● Requirement
Pictures aside, repeat the whole listing word for word.

● Provided material
-*-*-

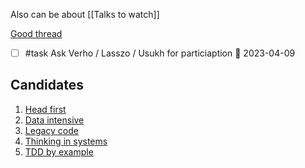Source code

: Also can be about [[Talks to watch]]

[Good thread](https://old.reddit.com/r/ExperiencedDevs/comments/11npqqi/what_type_of_bookscourses_has_revolutionized_your/?context=3)

- [ ] #task Ask Verho / Lasszo / Usukh for particiaption 📅 2023-04-09

##  Candidates

1. [Head first](https://www.amazon.com/Head-First-Design-Patterns-Object-Oriented/dp/149207800X/ref=d_pd_sbs_sccl_3_1/131-5969456-1578512?pd_rd_w=OGd2t&content-id=amzn1.sym.3676f086-9496-4fd7-8490-77cf7f43f846&pf_rd_p=3676f086-9496-4fd7-8490-77cf7f43f846&pf_rd_r=AEA64C1C3J8XAHG6TCER&pd_rd_wg=sqIcd&pd_rd_r=37755595-631a-411a-ace3-3312c4c9af11&pd_rd_i=149207800X&psc=1)
2. [Data intensive](https://www.amazon.com/Designing-Data-Intensive-Applications-Reliable-Maintainable/dp/1449373321)
3. [Legacy code](https://www.amazon.com/Working-Effectively-Legacy-Michael-Feathers/dp/0131177052)
4. [Thinking in systems](https://www.amazon.com/Thinking-Systems-Donella-H-Meadows/dp/1603580557)
5. [TDD by example](https://www.amazon.com/Test-Driven-Development-Kent-Beck/dp/0321146530)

-*-*-

● Solution to this task
Source code

: Also can be about [[Talks to watch]]

[Good thread](https://old.reddit.com/r/ExperiencedDevs/comments/11npqqi/what_type_of_bookscourses_has_revolutionized_your/?context=3)

- [ ] #task Ask Verho / Lasszo / Usukh for particiaption 📅 2023-04-09

##  Candidates

1. [Head first](https://www.amazon.com/Head-First-Design-Patterns-Object-Oriented/dp/149207800X/ref=d_pd_sbs_sccl_3_1/131-5969456-1578512?pd_rd_w=OGd2t&content-id=amzn1.sym.3676f086-9496-4fd7-8490-77cf7f43f846&pf_rd_p=3676f086-9496-4fd7-8490-77cf7f43f846&pf_rd_r=AEA64C1C3J8XAHG6TCER&pd_rd_wg=sqIcd&pd_rd_r=37755595-631a-411a-ace3-3312c4c9af11&pd_rd_i=149207800X&psc=1)
2. [Data intensive](https://www.amazon.com/Designing-Data-Intensive-Applications-Reliable-Maintainable/dp/1449373321)
3. [Legacy code](https://www.amazon.com/Working-Effectively-Legacy-Michael-Feathers/dp/0131177052)
4. [Thinking in systems](https://www.amazon.com/Thinking-Systems-Donella-H-Meadows/dp/1603580557)
5. [TDD by example](https://www.amazon.com/Test-Driven-Development-Kent-Beck/dp/0321146530)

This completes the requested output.